Breite Mehrheit dafür
Auf EU-Ebene gilt es deswegen, schnell einzugreifen. Ende 2021 schlug die EU-Kommission neue Regeln vor, um Konsumgütern, die zur weltweiten Entwaldung beitragen, den Zugang zum EU-Markt zu verweigern. Konkret soll das passieren, indem Lieferketten abholzungsfrei gemacht werden. Händler und Produzenten sollen demnach künftig unter Aufsicht der EU-Länder überprüfen müssen, ob ihre Ware aus Gebieten stammt, die abgeholzt wurden.

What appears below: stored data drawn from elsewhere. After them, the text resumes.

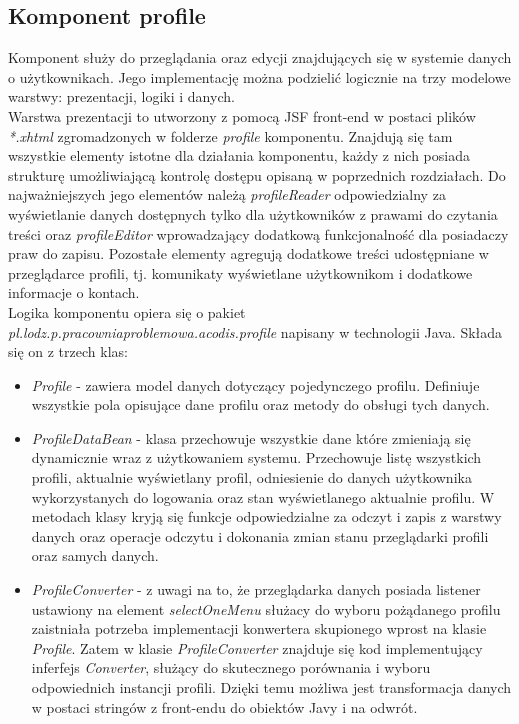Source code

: \documentclass{classrep}
\begin{document}
\subsection{Komponent profile}
Komponent służy do przeglądania oraz edycji znajdujących się w systemie danych o użytkownikach. Jego implementację można podzielić logicznie na trzy modelowe warstwy: prezentacji, logiki i danych. \\
Warstwa prezentacji to utworzony z pomocą JSF front-end w postaci plików \textit{*.xhtml} zgromadzonych w folderze \textit{profile} komponentu. Znajdują się tam wszystkie elementy istotne dla działania komponentu, każdy z nich posiada strukturę umożliwiającą kontrolę dostępu opisaną w poprzednich rozdziałach. Do najważniejszych jego elementów należą \textit{profileReader} odpowiedzialny za wyświetlanie danych dostępnych tylko dla użytkowników z prawami do czytania treści oraz \textit{profileEditor} wprowadzający dodatkową funkcjonalność dla posiadaczy praw do zapisu. Pozostałe elementy agregują dodatkowe treści udostępniane w przeglądarce profili, tj. komunikaty wyświetlane użytkownikom i dodatkowe informacje o kontach. \\
Logika komponentu opiera się o pakiet \textit{pl.lodz.p.pracowniaproblemowa.acodis.profile} napisany w technologii Java. Składa się on z trzech klas:
\begin{itemize}
  \item \textit{Profile} - zawiera model danych dotyczący pojedynczego profilu. Definiuje wszystkie pola opisujące dane profilu oraz metody do obsługi tych danych.
  \item \textit{ProfileDataBean} - klasa przechowuje wszystkie dane które zmieniają się dynamicznie wraz z użytkowaniem systemu. Przechowuje listę wszystkich profili, aktualnie wyświetlany profil, odniesienie do danych użytkownika wykorzystanych do logowania oraz stan wyświetlanego aktualnie profilu. W metodach klasy kryją się funkcje odpowiedzialne za odczyt i zapis z warstwy danych oraz operacje odczytu i dokonania zmian stanu przeglądarki profili oraz samych danych.
  \item \textit{ProfileConverter} - z uwagi na to, że przeglądarka danych posiada listener ustawiony na element \textit{selectOneMenu} służacy do wyboru pożądanego profilu zaistniała potrzeba implementacji konwertera skupionego wprost na klasie \textit{Profile}. Zatem w klasie \textit{ProfileConverter} znajduje się kod implementujący inferfejs \textit{Converter}, służący do skutecznego porównania i wyboru odpowiednich instancji profili. Dzięki temu możliwa jest transformacja danych w postaci stringów z front-endu do obiektów Javy i na odwrót.
\end{itemize}
\end{document}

Am Dienstag stimmte das EUParlament über seine Position zu diesem Vorschlag ab. Christophe Hansen, Hauptberichterstatter des EU-Parlaments in dieser Angelegenheit,
hat es geschafft, den Ursprungstext der Kommission nach oben zu korrigieren. So fordert das Parlament etwa, dass mehr Produkte als ursprünglich geplant, von der neuen Regelung betroffen sein sollen. „Es ist uns wichtig, jetzt schon Produkte wie Hühner- und Schweinefleisch, Mais und auch Palmöl-Erzeugnisse, wie etwa Kosmetika, sofort mit in den Anwendungsbereich
der Regelung zu integrieren“, so Hansen.
Auch fordert die EU-Volksvertretung, die Regelung auf andere Ökosysteme, wie etwa Sumpfgebiete und Savannen auszuweiten.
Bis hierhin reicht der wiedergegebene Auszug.